Resource Recycling News

Waste Management details recycling difficulties

With paper generation and commodity prices down, the nation’s largest waste and recycling company is finding it hard to make its recycling business make financial sense.

That’s the main takeaway from Waste Management’s 2014 Sustainability Report, which provides an unfettered look at the challenges facing part of the publicly traded firm’s business that relates to recycling.

“We’re focusing on the hard choices confronting our customers, our company and others who want to get to zero waste,” CEO David Steiner writes in the report’s opening remarks. “To be sustainable over time, our operations must make economic sense.”

He added that in light of profitability challenges in recycling, WM invested “virtually nothing” in its recycling operations in 2014.

Recycling accounted for 17 percent of the company’s revenues in 2013.
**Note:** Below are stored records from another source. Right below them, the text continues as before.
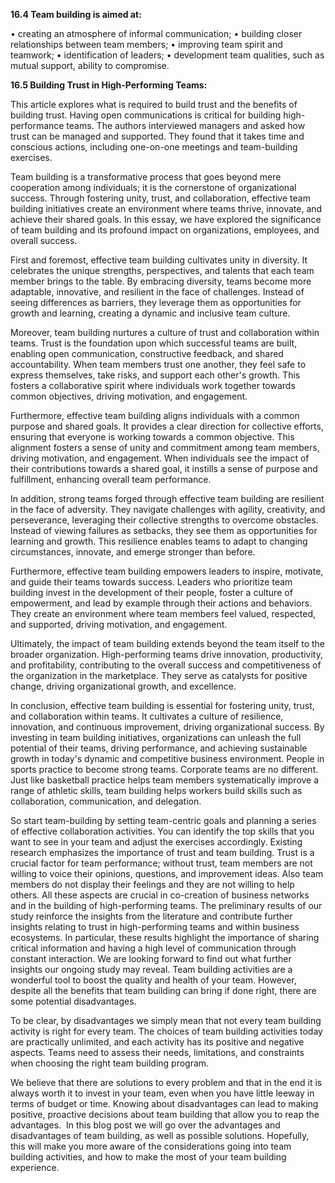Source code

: **16.4 Team building is aimed at:**

• creating an atmosphere of informal communication;
• building closer relationships between team members;
• improving team spirit and teamwork;
• identification of leaders;
• development team qualities, such as mutual support, ability to compromise.

**16.5 Building Trust in High-Performing Teams:**

This article explores what is required to build trust and the benefits of building trust. Having open communications is critical for building high-performance teams. The authors interviewed managers and asked how trust can be managed and supported. They found that it takes time and conscious actions, including one-on-one meetings and team-building exercises.

Team building is a transformative process that goes beyond mere cooperation among individuals; it is the cornerstone of organizational success. Through fostering unity, trust, and collaboration, effective team building initiatives create an environment where teams thrive, innovate, and achieve their shared goals. In this essay, we have explored the significance of team building and its profound impact on organizations, employees, and overall success.

First and foremost, effective team building cultivates unity in diversity. It celebrates the unique strengths, perspectives, and talents that each team member brings to the table. By embracing diversity, teams become more adaptable, innovative, and resilient in the face of challenges. Instead of seeing differences as barriers, they leverage them as opportunities for growth and learning, creating a dynamic and inclusive team culture.

Moreover, team building nurtures a culture of trust and collaboration within teams. Trust is the foundation upon which successful teams are built, enabling open communication, constructive feedback, and shared accountability. When team members trust one another, they feel safe to express themselves, take risks, and support each other's growth. This fosters a collaborative spirit where individuals work together towards common objectives, driving motivation, and engagement.

Furthermore, effective team building aligns individuals with a common purpose and shared goals. It provides a clear direction for collective efforts, ensuring that everyone is working towards a common objective. This alignment fosters a sense of unity and commitment among team members, driving motivation, and engagement. When individuals see the impact of their contributions towards a shared goal, it instills a sense of purpose and fulfillment, enhancing overall team performance.

In addition, strong teams forged through effective team building are resilient in the face of adversity. They navigate challenges with agility, creativity, and perseverance, leveraging their collective strengths to overcome obstacles. Instead of viewing failures as setbacks, they see them as opportunities for learning and growth. This resilience enables teams to adapt to changing circumstances, innovate, and emerge stronger than before.

Furthermore, effective team building empowers leaders to inspire, motivate, and guide their teams towards success. Leaders who prioritize team building invest in the development of their people, foster a culture of empowerment, and lead by example through their actions and behaviors. They create an environment where team members feel valued, respected, and supported, driving motivation, and engagement.

Ultimately, the impact of team building extends beyond the team itself to the broader organization. High-performing teams drive innovation, productivity, and profitability, contributing to the overall success and competitiveness of the organization in the marketplace. They serve as catalysts for positive change, driving organizational growth, and excellence.

In conclusion, effective team building is essential for fostering unity, trust, and collaboration within teams. It cultivates a culture of resilience, innovation, and continuous improvement, driving organizational success. By investing in team building initiatives, organizations can unleash the full potential of their teams, driving performance, and achieving sustainable growth in today's dynamic and competitive business environment.
People in sports practice to become strong teams. Corporate teams are no different. Just like basketball practice helps team members systematically improve a range of athletic skills, team building helps workers build skills such as collaboration, communication, and delegation. 

So start team-building by setting team-centric goals and planning a series of effective collaboration activities. You can identify the top skills that you want to see in your team and adjust the exercises accordingly.
Existing research emphasizes the importance of trust and team building. Trust is a crucial factor for team performance; without trust, team members are not willing to voice their opinions, questions, and improvement ideas. Also team members do not display their feelings and they are not willing to help others. All these aspects are crucial in co-creation of business networks and in the building of high-performing teams.
The preliminary results of our study reinforce the insights from the literature and contribute further insights relating to trust in high-performing teams and within business ecosystems. In particular, these results highlight the importance of sharing critical information and having a high level of communication through constant interaction. We are looking forward to find out what further insights our ongoing study may reveal.
Team building activities are a wonderful tool to boost the quality and health of your team. However, despite all the benefits that team building can bring if done right, there are some potential disadvantages.  


To be clear, by disadvantages we simply mean that not every team building activity is right for every team. The choices of team building activities today are practically unlimited, and each activity has its positive and negative aspects. Teams need to assess their needs, limitations, and constraints when choosing the right team building program. 

We believe that there are solutions to every problem and that in the end it is always worth it to invest in your team, even when you have little leeway in terms of budget or time. Knowing about disadvantages can lead to making positive, proactive decisions about team building that allow you to reap the advantages. 
In this blog post we will go over the advantages and disadvantages of team building, as well as possible solutions. Hopefully, this will make you more aware of the considerations going into team building activities, and how to make the most of your team building experience. 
While WM processed 15 million tons of recyclables during the year – up about 16 percent from the 12.9 million tons processed in 2012 – the firm continued to see the material stream evolve. According to the report, WM’s MRFs were designed to see 80 percent paper, but in today’s climate, they’re actually taking in closer to 60 percent fiber.
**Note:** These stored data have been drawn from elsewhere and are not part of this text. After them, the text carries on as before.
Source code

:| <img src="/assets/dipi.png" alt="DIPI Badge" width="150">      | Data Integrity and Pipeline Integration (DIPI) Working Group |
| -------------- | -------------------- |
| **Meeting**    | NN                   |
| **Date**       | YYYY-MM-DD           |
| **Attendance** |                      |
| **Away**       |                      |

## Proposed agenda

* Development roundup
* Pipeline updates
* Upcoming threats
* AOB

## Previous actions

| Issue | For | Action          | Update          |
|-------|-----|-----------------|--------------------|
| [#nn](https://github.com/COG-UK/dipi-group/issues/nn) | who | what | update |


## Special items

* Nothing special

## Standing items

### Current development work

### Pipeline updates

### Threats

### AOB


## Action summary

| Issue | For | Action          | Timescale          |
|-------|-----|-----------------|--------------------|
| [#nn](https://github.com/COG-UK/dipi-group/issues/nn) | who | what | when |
All told, 8.9 million tons of paper were processed by WM in 2013, with a third of that total coming from cardboard and a quarter coming from newspaper. Paper accounted for about 59 percent of the material processed by the company.
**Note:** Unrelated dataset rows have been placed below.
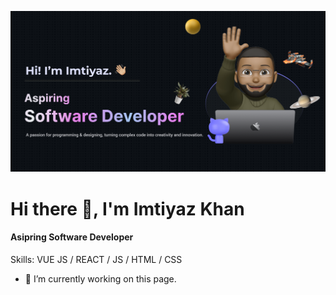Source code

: ![Design and Development](https://github.com/ImtiyazKhan1/ImtiyazKhan1/blob/main/Make%20your%20README.png)

# Hi there 👋, I'm Imtiyaz Khan
#### Asipring Software Developer


Skills: VUE JS / REACT / JS / HTML / CSS

- 🔭 I’m currently working on this page.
Plastics accounted for just 3 percent of WM’s processing tonnages, coming in at just about 432,000 tons.

Organics processing totals are included in the company’s recycling totals, and in 2013 WM handled 2.5 million tons in that arena. Composting and anaerobic digestion are both mentioned in the report, but the company does not specify how much material went to each of those systems.

The general increase in recycling nationwide is helping WM close in on meeting its 2020 goal of recovering 20 million tons of material per year, but higher tonnages have been accompanied by higher contamination rates. The report states WM’s 133 MRFs had an average 16 percent contamination rate in 2013, with plastic bags requiring crews to “stop our machinery six to eight times a day to cut them out – a waste of time and money.”

“Better consumer education on how to recycle is sorely needed,” the report states. WM recently launched a campaign – called “Recycle Often. Recycle Right.” – to help foster that educational push.

The current West Coast port dispute is also presenting major challenges to WM in the recycling realm. In recent comments made to CNBC , Steiner pointed out fiber was being hit particularly hard as a result of the slowdowns.

“You can’t move product overseas, and you have got slowdown of demand from China,” he said. “So, paper prices are at multi-year lows.”